Nope, not me. If that’s what it means to be a “Joyful Christian,” then let me be miserable. After all, the world is a chaotic and often terrifying place. Joy just seems hypocritical, right?
Yet, as life would have it, the retreat team I work with at the Franciscan Retreat Center in Prior Lake, Minn., decided our 2018 theme would be “Towards a Spirituality of Joy: Love More, Laugh More, Be Not Afraid.” My conference topic emanates from Jesuit Father James Martin’s 2011 book, “Between Heaven and Mirth.” He always appears to be a fun-loving, happy, joyful priest who says that humor around religion is a good thing because we have taken ourselves way too seriously for way too long. However, don’t be sacrilegious, he warns, because there is a place for everything, but when singing the “Alleluia,” for example, please inform your face. If we celebrate the Mass, then celebrate. Our Sunday greeters need to welcome people with a genuine smile. When we praise God in the “Gloria,” then let our whole beings mean what we say.

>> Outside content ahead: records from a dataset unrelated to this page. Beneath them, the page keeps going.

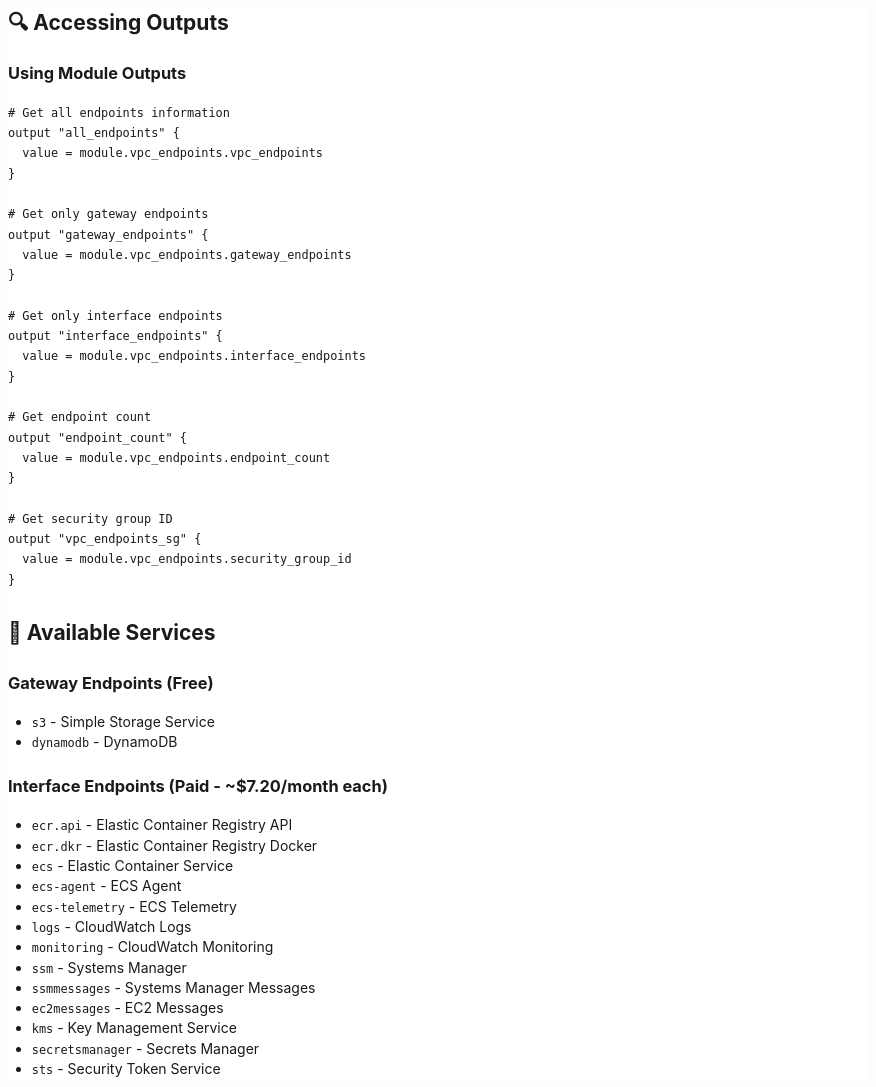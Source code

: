 ## 🔍 Accessing Outputs

### Using Module Outputs

```hcl
# Get all endpoints information
output "all_endpoints" {
  value = module.vpc_endpoints.vpc_endpoints
}

# Get only gateway endpoints
output "gateway_endpoints" {
  value = module.vpc_endpoints.gateway_endpoints
}

# Get only interface endpoints
output "interface_endpoints" {
  value = module.vpc_endpoints.interface_endpoints
}

# Get endpoint count
output "endpoint_count" {
  value = module.vpc_endpoints.endpoint_count
}

# Get security group ID
output "vpc_endpoints_sg" {
  value = module.vpc_endpoints.security_group_id
}
```

## 📝 Available Services

### Gateway Endpoints (Free)

-   `s3` - Simple Storage Service
-   `dynamodb` - DynamoDB

### Interface Endpoints (Paid - ~$7.20/month each)

-   `ecr.api` - Elastic Container Registry API
-   `ecr.dkr` - Elastic Container Registry Docker
-   `ecs` - Elastic Container Service
-   `ecs-agent` - ECS Agent
-   `ecs-telemetry` - ECS Telemetry
-   `logs` - CloudWatch Logs
-   `monitoring` - CloudWatch Monitoring
-   `ssm` - Systems Manager
-   `ssmmessages` - Systems Manager Messages
-   `ec2messages` - EC2 Messages
-   `kms` - Key Management Service
-   `secretsmanager` - Secrets Manager
-   `sts` - Security Token Service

Yet we protest. Look, we say, I’m not a perky kind of person. Yes, I know. You can’t just plaster a smile on your face. We first need to be authentic and simply ourselves. If you don’t feel like smiling or laughing, then don’t pretend. Besides, humor and laughter sometimes don’t arise from joy. Comedians are the first to say that their humor often comes from a tragic life, and laughter may simply be a knee-jerk response to an incongruity.
Joy is very different.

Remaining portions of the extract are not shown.